It is worth diving a little deeper into Anderson’s biography before returning to Stephens and Riady, because it is both an illustrative case of high-level political corruption and also intersects in numerous ways with key figures in this ongoing history. With a background in law, Anderson had served in a number of mid-level bureaucratic positions in Texas in the 1930s, including stints as the state’s Assistant Attorney General and as the state tax commissioner. In 1937, he became the general counsel for the W.T. Waggoner estate, headquartered in Vernon, Texas.
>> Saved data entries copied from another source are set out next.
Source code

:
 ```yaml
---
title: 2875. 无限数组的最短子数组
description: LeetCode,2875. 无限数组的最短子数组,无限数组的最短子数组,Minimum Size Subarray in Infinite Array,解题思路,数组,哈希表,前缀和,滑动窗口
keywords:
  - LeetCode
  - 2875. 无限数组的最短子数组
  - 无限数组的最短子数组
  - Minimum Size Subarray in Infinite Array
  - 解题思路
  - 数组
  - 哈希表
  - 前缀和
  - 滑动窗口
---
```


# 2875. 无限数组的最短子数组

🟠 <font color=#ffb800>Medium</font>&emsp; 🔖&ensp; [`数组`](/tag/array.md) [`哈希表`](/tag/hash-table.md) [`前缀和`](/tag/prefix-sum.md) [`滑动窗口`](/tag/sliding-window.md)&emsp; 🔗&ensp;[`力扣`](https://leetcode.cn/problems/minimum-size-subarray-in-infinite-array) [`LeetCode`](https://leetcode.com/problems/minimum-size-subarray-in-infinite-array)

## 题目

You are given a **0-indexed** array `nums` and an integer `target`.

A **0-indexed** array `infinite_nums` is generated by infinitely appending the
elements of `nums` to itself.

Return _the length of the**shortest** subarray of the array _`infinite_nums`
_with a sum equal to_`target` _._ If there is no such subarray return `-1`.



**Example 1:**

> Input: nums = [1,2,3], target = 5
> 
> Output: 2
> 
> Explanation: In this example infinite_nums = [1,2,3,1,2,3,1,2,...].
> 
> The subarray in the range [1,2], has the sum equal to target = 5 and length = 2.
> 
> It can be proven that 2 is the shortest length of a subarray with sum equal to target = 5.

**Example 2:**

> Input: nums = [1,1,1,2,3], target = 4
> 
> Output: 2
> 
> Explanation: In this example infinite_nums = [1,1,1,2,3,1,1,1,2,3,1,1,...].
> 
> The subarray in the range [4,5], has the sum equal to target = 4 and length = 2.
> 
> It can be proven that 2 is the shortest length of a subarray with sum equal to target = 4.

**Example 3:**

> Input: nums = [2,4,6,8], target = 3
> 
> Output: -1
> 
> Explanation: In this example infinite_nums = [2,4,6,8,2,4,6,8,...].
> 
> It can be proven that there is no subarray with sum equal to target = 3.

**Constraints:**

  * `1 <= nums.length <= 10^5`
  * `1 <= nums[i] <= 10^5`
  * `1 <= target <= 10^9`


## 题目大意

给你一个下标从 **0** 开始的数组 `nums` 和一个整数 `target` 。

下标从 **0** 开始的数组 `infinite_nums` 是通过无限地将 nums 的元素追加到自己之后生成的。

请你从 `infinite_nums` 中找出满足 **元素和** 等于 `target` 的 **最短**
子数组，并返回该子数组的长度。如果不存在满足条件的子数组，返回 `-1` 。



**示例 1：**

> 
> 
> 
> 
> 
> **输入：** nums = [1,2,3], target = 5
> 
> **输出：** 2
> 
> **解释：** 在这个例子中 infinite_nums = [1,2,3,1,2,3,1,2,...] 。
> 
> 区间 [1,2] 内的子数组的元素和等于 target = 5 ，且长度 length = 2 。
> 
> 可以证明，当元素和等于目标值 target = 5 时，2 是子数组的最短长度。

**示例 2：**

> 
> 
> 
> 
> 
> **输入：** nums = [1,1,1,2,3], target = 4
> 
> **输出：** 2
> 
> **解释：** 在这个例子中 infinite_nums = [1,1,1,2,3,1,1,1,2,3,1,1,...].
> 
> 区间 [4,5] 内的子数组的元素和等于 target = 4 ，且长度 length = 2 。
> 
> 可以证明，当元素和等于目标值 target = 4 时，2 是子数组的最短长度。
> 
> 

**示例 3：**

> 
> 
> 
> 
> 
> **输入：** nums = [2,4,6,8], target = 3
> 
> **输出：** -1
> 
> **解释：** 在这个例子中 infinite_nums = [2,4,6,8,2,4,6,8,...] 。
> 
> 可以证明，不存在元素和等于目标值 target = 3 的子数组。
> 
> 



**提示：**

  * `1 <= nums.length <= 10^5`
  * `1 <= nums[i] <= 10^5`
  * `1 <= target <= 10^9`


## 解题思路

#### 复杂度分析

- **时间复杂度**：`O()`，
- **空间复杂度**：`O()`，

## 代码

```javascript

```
The Waggoner estate was a large ranching empire that extended its reaches into banking and various other industries, real estate development and the like.
The Waggoner family, like many of the great Texas clans, was a source of political clout, and Anderson was soon found mingling with the Texan elite. One impressive early encounter was his purchase of the KTBC radio station, which he then sold to Claudia Alta “Lady Bird” Johnson, Lyndon Johnson’s wife, in 1943. It subsequently became a major source of revenue for the Johnson family. Anderson also acted as a lobbyist for powerful Texas oil interests, and was particularly close to early industry giants like Sid Richardson, Clint Murchison, and the Bass family. He could also be found at the helm of the Mid-Continent Oil and Gas Association of Texas, which brought together a wide range of businessmen involved in all different aspects of oil production.
At the urging of these deep-pocketed petroleum interests, Anderson was brought into the Eisenhower administration. In 1953, he was made Secretary of the Navy, and a year later he moved and became the Deputy Secretary of Defense. In 1955, he left government and took a position as president of Ventures Ltd., a Canadian mining company controlled mostly by American and British industrial and financial interests, before returning to the public sector again as Eisenhower’s Secretary of the Treasury. There, he arranged for lucrative tax relief packages for Texas oil. By 1961, he was back in the private sector again, this time managing his own business consultancy – the Anderson Group – located at Rockefeller Plaza. He also joined on as a limited partner at Carl M. Loeb, Rhoades & Co., the Wall Street brokerage firm that was closely interlinked with Bronfman interests (the Loeb- Bronfman connection will be discussed in chapter 11).
During his time with Loeb, Rhoades & Co., Anderson developed two important connections. The first was to Bank of America, which was central to the later development of BCCI. In 1964, Anderson joined forces with Bank of America and Belgium’s Banque Lambert to set up the World Banking Corporation, an offshore facility in Bermuda that was set up for dealing in the emerging Eurodollars market.71 That same year, he joined Bank of America’s council of advisors.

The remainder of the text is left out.